She filed 5 years ago. Last week she received a letter in the mail from a debt collection agency stating that we still owed for the student loan. On the letter it states that unless we respond within 30 days they will assume the debt is valid. Where should I go next? Send them the bankruptcy paperwork? Hire a debt collection attorney to fight them? I thought this was behind us as I haven’t heard anything in 5 years and now it came up out of the blue and the last thing I want is my bank account frozen or wages garnished.

Asked on March 4, 2015 under Bankruptcy Law, Iowa

Answers:

SJZ, Member, New York Bar / FreeAdvice Contributing Attorney

Answered 6 years ago | Contributor

Your mother's bankruptcy was not your bankruptcy: she could possibly discharge *her* obligation to pay your student loan, but that does NOT absolve you of your obligation to pay the loan. Each person who signs, co-signs, or guarantees a loan is treated separately, and the bankruptcy of one has not effect on the obligations of the others.
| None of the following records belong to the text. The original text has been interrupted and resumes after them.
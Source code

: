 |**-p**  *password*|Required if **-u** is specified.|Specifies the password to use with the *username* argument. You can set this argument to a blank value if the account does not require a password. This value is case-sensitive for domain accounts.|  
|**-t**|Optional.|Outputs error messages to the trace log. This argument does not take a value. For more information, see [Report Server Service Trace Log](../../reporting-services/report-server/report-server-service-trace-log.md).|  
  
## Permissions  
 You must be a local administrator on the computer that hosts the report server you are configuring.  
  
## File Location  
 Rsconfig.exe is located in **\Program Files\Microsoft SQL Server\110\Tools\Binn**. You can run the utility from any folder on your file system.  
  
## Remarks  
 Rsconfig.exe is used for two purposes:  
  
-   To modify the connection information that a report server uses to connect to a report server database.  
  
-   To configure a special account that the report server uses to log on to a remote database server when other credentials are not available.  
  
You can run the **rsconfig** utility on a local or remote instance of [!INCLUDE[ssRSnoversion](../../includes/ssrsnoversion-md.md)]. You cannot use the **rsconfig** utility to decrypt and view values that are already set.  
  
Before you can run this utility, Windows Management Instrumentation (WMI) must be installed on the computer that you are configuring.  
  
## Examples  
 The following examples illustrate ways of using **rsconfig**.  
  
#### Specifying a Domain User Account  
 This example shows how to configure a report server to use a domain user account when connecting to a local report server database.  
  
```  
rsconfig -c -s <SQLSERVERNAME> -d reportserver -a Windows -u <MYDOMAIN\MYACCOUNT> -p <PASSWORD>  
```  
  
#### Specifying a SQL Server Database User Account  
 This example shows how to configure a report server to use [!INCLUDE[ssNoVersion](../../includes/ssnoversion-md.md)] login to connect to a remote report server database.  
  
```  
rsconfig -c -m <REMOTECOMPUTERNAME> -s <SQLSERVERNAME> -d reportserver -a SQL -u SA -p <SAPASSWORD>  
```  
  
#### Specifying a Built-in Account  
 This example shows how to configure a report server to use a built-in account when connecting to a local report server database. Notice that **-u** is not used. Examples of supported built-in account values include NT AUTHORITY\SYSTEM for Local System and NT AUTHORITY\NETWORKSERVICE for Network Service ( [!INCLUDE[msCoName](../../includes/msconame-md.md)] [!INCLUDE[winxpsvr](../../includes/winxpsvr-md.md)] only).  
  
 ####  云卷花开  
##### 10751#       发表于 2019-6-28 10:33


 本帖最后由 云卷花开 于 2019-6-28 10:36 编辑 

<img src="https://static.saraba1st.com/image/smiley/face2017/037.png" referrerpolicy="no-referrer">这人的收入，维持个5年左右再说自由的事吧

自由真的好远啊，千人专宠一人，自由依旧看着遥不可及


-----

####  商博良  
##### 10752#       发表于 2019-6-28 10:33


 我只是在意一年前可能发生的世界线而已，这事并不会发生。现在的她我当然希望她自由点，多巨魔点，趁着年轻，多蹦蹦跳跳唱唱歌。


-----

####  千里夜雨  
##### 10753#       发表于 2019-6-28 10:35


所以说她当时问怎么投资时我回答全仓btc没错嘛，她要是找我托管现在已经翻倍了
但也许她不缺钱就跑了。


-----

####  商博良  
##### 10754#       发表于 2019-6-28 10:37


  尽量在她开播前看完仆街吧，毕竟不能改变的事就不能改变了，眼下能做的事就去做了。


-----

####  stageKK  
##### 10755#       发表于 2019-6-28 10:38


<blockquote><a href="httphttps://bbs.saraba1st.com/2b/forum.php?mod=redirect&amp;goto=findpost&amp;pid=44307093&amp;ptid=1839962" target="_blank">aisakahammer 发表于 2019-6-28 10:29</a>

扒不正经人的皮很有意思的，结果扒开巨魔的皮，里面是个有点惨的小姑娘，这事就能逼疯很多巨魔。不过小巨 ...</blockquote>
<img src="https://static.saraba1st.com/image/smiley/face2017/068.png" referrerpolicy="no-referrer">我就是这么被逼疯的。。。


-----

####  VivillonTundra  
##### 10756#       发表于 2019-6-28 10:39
Besides that, if this was a government-back or -insured student loan, her bankruptcy most likely did not affect it anyway, since it is next-to-impossible to discharage government-backed or -insured student loans in bankruptcy. (Generally, only purely private loans can be discharged.) This also means that it would most likely be ineffective for you to file bankruptcy to discharge the loan.